Went to the airline for my new flight. Turns out I had to get an approval from the other airline - the original one that had cancelled their flight. So another shuttle to there. Then back again.. Then wait in line. With many taking cuts urgently. I get to the front - right line, but too late, my flight was already leaving. This was 9:30 AM. Next flight 6:00 PM. Which was later cancelled and combined with the 8:30 flight. No room on that one for me. There is a 1:30 with yet another airline. They will not take my ticket without it also being signed over to them. So another shuttle back to the other airline? Yes, or I can walk half a mile. I walk. And wait in line. No, they cannot endorse yet again. Have to issue a new ticket first, then endorse that over. Instead, the guy alters the prior endorsement, and then walks me to the other airline (Jet India I think). Words are exchanged. I am told to wait. I think I am on stand-by. After 45 minutes, I do end up with a boarding pass. Whew. On a flight where every seat was taken. So this added at least 4 hours to my eventual 40 hour journey.

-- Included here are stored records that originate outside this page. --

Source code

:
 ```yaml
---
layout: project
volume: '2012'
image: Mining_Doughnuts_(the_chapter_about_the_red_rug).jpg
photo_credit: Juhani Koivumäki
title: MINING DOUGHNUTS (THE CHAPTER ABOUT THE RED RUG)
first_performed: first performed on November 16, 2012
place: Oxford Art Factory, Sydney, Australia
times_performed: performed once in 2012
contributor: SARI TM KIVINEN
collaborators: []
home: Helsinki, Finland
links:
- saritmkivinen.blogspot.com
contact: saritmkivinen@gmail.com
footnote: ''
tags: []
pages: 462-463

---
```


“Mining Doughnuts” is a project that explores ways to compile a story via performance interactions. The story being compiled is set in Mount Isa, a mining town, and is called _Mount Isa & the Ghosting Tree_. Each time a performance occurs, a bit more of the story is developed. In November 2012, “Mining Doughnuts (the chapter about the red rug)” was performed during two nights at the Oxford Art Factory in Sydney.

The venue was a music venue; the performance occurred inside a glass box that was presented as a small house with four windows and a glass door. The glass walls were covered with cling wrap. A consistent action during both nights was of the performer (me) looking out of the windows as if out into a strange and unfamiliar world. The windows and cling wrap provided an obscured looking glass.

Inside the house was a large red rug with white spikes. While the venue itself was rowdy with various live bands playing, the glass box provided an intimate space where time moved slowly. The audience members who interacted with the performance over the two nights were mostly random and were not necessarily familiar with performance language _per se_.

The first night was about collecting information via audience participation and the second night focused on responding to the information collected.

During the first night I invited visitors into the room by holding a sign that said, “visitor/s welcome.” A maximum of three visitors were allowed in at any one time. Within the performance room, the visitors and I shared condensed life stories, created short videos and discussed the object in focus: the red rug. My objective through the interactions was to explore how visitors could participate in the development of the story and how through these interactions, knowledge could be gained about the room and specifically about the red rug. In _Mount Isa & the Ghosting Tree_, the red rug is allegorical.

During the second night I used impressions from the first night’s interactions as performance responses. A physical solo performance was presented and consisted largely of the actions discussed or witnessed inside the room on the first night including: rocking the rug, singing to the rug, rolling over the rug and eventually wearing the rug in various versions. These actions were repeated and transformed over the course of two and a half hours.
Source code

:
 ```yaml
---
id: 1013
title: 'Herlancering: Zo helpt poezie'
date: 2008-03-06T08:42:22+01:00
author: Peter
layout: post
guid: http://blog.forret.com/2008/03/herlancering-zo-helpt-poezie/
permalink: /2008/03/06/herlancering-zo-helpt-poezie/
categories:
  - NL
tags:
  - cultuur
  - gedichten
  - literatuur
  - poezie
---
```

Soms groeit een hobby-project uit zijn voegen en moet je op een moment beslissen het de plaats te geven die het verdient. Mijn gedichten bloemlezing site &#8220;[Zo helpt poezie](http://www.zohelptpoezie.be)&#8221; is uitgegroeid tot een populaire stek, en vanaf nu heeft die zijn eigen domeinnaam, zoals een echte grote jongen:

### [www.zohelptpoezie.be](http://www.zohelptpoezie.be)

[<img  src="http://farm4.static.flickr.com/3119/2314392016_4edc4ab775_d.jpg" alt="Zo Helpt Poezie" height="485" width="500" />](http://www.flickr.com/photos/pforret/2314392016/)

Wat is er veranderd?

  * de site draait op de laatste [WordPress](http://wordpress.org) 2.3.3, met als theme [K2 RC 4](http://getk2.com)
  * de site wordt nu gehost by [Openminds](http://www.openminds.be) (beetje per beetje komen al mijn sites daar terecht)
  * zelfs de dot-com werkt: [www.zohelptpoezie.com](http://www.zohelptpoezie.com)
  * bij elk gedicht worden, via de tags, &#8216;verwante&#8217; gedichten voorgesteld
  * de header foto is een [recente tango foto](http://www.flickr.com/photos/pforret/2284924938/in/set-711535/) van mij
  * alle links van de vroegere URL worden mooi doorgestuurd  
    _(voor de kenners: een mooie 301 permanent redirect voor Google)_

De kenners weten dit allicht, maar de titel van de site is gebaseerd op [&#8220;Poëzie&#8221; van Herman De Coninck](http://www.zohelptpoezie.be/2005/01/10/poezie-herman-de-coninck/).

Good thing I heard stories before I left. SO this did not seem too out of the ordinary. Even if my flight had arrived on time in Mumbai, I do not see how I could have negotiated the airport, terminals, shuttles, lines, etc., to have made the flight I had a seat on. That would take someone with experience and language skills.

Good news - customs was simple - fill out a form - hand it to someone as I pass. No one to hand it to. Not a very secure border. Makes it easier for me to enter. Wish I had my knife!

Pondicherry and plans

This evening, I am going to visit Shankar's parents and grandmother. I met Shankar about 8 years ago. He has a warm heart. And he is a master drummer. Lives in Portland now.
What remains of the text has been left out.